(The data begins)

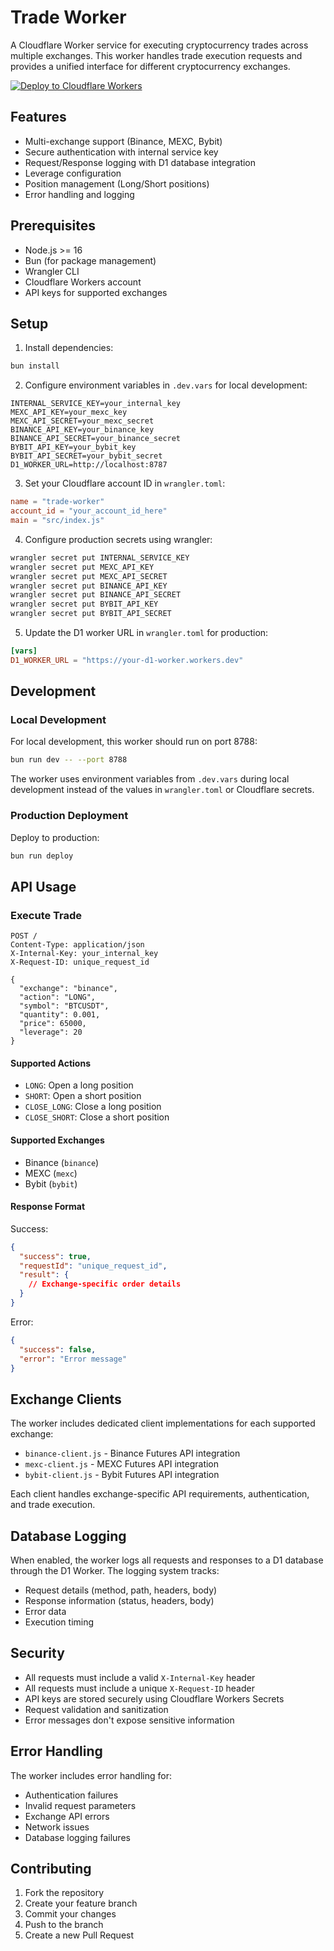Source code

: # Trade Worker

A Cloudflare Worker service for executing cryptocurrency trades across multiple exchanges. This worker handles trade execution requests and provides a unified interface for different cryptocurrency exchanges.

[![Deploy to Cloudflare Workers](https://deploy.workers.cloudflare.com/button)](https://deploy.workers.cloudflare.com/?url=https://github.com/yourusername/hoox-trading/tree/main/workers/trade-worker)

## Features

- Multi-exchange support (Binance, MEXC, Bybit)
- Secure authentication with internal service key
- Request/Response logging with D1 database integration
- Leverage configuration
- Position management (Long/Short positions)
- Error handling and logging

## Prerequisites

- Node.js >= 16
- Bun (for package management)
- Wrangler CLI
- Cloudflare Workers account
- API keys for supported exchanges

## Setup

1. Install dependencies:
```bash
bun install
```

2. Configure environment variables in `.dev.vars` for local development:
```env
INTERNAL_SERVICE_KEY=your_internal_key
MEXC_API_KEY=your_mexc_key
MEXC_API_SECRET=your_mexc_secret
BINANCE_API_KEY=your_binance_key
BINANCE_API_SECRET=your_binance_secret
BYBIT_API_KEY=your_bybit_key
BYBIT_API_SECRET=your_bybit_secret
D1_WORKER_URL=http://localhost:8787
```

3. Set your Cloudflare account ID in `wrangler.toml`:
```toml
name = "trade-worker"
account_id = "your_account_id_here"
main = "src/index.js"
```

4. Configure production secrets using wrangler:
```bash
wrangler secret put INTERNAL_SERVICE_KEY
wrangler secret put MEXC_API_KEY
wrangler secret put MEXC_API_SECRET
wrangler secret put BINANCE_API_KEY
wrangler secret put BINANCE_API_SECRET
wrangler secret put BYBIT_API_KEY
wrangler secret put BYBIT_API_SECRET
```

5. Update the D1 worker URL in `wrangler.toml` for production:
```toml
[vars]
D1_WORKER_URL = "https://your-d1-worker.workers.dev"
```

## Development

### Local Development

For local development, this worker should run on port 8788:

```bash
bun run dev -- --port 8788
```

The worker uses environment variables from `.dev.vars` during local development instead of the values in `wrangler.toml` or Cloudflare secrets.

### Production Deployment

Deploy to production:
```bash
bun run deploy
```

## API Usage

### Execute Trade

```http
POST /
Content-Type: application/json
X-Internal-Key: your_internal_key
X-Request-ID: unique_request_id

{
  "exchange": "binance",
  "action": "LONG",
  "symbol": "BTCUSDT",
  "quantity": 0.001,
  "price": 65000,
  "leverage": 20
}
```

#### Supported Actions
- `LONG`: Open a long position
- `SHORT`: Open a short position
- `CLOSE_LONG`: Close a long position
- `CLOSE_SHORT`: Close a short position

#### Supported Exchanges
- Binance (`binance`)
- MEXC (`mexc`)
- Bybit (`bybit`)

#### Response Format

Success:
```json
{
  "success": true,
  "requestId": "unique_request_id",
  "result": {
    // Exchange-specific order details
  }
}
```

Error:
```json
{
  "success": false,
  "error": "Error message"
}
```

## Exchange Clients

The worker includes dedicated client implementations for each supported exchange:
- `binance-client.js` - Binance Futures API integration
- `mexc-client.js` - MEXC Futures API integration
- `bybit-client.js` - Bybit Futures API integration

Each client handles exchange-specific API requirements, authentication, and trade execution.

## Database Logging

When enabled, the worker logs all requests and responses to a D1 database through the D1 Worker. The logging system tracks:
- Request details (method, path, headers, body)
- Response information (status, headers, body)
- Error data
- Execution timing

## Security

- All requests must include a valid `X-Internal-Key` header
- All requests must include a unique `X-Request-ID` header
- API keys are stored securely using Cloudflare Workers Secrets
- Request validation and sanitization
- Error messages don't expose sensitive information

## Error Handling

The worker includes error handling for:
- Authentication failures
- Invalid request parameters
- Exchange API errors
- Network issues
- Database logging failures

## Contributing

1. Fork the repository
2. Create your feature branch
3. Commit your changes
4. Push to the branch
5. Create a new Pull Request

(The data ends)

Work instructions
Provide the count of lines above containing "main", without any added words.

Expected output
2